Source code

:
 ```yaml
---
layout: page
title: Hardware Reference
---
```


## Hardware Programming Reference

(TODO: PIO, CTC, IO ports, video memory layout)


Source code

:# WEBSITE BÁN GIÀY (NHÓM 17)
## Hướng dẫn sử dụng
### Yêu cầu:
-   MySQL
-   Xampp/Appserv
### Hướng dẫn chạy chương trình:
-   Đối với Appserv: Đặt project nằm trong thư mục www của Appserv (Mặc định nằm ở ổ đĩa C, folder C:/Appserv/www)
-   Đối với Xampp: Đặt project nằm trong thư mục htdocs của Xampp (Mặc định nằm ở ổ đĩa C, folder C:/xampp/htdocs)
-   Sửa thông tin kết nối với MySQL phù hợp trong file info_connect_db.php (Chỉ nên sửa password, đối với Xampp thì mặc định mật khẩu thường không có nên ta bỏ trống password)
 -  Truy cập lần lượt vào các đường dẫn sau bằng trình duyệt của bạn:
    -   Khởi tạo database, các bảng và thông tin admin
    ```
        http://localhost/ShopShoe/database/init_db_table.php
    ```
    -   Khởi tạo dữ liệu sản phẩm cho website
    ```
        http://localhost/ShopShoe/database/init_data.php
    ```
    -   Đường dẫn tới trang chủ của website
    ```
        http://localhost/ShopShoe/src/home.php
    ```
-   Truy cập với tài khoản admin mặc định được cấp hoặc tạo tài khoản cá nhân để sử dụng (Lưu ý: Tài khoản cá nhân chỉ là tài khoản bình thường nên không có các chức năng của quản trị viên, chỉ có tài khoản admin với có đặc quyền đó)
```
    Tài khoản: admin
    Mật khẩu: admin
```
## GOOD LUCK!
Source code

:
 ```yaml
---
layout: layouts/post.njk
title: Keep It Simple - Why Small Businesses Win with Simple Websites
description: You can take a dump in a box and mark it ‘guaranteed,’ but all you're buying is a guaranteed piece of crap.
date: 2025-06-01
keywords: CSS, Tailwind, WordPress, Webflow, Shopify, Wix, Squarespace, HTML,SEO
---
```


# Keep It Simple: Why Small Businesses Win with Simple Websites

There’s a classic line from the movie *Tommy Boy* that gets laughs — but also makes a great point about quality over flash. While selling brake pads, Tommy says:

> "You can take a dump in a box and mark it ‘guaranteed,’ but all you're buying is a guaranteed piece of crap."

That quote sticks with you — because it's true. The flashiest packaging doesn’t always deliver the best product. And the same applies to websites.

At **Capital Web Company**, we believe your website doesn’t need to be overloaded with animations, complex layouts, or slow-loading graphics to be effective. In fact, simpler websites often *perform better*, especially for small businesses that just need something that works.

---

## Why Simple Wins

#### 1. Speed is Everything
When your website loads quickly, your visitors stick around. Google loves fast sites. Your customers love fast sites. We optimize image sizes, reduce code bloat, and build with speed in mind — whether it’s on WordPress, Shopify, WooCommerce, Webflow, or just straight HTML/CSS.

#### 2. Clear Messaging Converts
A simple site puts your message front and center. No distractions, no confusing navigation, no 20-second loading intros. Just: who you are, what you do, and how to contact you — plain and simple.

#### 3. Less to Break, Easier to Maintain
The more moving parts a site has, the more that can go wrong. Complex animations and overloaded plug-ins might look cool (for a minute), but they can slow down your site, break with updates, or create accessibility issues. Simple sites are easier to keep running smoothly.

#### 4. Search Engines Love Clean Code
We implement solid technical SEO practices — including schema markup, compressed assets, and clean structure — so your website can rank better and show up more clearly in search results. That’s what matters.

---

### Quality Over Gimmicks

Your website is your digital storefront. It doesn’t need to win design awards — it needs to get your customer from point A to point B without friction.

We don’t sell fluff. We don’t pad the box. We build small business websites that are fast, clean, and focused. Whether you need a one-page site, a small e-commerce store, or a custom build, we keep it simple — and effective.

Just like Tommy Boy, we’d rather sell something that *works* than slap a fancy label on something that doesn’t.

-*-*-

§ **Problem to solve**: Reproduce, word for word and in full, only the lines above that start at the line with "When your website" and run through the line with "#### 2. Clear Messaging Converts", both ends included.

§ **Solved exercise**:
When your website loads quickly, your visitors stick around. Google loves fast sites. Your customers love fast sites. We optimize image sizes, reduce code bloat, and build with speed in mind — whether it’s on WordPress, Shopify, WooCommerce, Webflow, or just straight HTML/CSS.

#### 2. Clear Messaging Converts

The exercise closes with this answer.